▶ [Study material]
_ _ _
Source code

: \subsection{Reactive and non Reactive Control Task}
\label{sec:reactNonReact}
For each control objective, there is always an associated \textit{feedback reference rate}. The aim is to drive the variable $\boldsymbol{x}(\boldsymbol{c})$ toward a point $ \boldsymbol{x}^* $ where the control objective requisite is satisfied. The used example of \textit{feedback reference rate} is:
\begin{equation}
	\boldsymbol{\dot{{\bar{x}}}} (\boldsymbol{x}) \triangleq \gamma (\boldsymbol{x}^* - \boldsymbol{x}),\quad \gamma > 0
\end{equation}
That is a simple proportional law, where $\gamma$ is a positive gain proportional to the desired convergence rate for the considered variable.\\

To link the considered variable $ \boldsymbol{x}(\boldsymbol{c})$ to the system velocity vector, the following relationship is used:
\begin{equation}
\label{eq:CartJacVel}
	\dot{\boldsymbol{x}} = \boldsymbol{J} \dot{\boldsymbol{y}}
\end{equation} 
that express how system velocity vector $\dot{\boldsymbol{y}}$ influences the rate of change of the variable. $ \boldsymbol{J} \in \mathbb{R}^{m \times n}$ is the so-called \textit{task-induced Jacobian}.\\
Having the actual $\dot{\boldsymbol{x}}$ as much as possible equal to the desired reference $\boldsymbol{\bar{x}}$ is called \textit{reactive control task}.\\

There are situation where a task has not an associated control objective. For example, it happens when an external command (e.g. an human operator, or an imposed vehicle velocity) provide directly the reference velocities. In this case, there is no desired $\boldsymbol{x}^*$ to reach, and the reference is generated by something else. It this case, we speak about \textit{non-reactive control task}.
_ _ _
▶ [What needs to be done] Give the data again. Keep every line identical.

▶ [Answer box]
Source code

: \subsection{Reactive and non Reactive Control Task}
\label{sec:reactNonReact}
For each control objective, there is always an associated \textit{feedback reference rate}. The aim is to drive the variable $\boldsymbol{x}(\boldsymbol{c})$ toward a point $ \boldsymbol{x}^* $ where the control objective requisite is satisfied. The used example of \textit{feedback reference rate} is:
\begin{equation}
	\boldsymbol{\dot{{\bar{x}}}} (\boldsymbol{x}) \triangleq \gamma (\boldsymbol{x}^* - \boldsymbol{x}),\quad \gamma > 0
\end{equation}
That is a simple proportional law, where $\gamma$ is a positive gain proportional to the desired convergence rate for the considered variable.\\

To link the considered variable $ \boldsymbol{x}(\boldsymbol{c})$ to the system velocity vector, the following relationship is used:
\begin{equation}
\label{eq:CartJacVel}
	\dot{\boldsymbol{x}} = \boldsymbol{J} \dot{\boldsymbol{y}}
\end{equation} 
that express how system velocity vector $\dot{\boldsymbol{y}}$ influences the rate of change of the variable. $ \boldsymbol{J} \in \mathbb{R}^{m \times n}$ is the so-called \textit{task-induced Jacobian}.\\
Having the actual $\dot{\boldsymbol{x}}$ as much as possible equal to the desired reference $\boldsymbol{\bar{x}}$ is called \textit{reactive control task}.\\

There are situation where a task has not an associated control objective. For example, it happens when an external command (e.g. an human operator, or an imposed vehicle velocity) provide directly the reference velocities. In this case, there is no desired $\boldsymbol{x}^*$ to reach, and the reference is generated by something else. It this case, we speak about \textit{non-reactive control task}.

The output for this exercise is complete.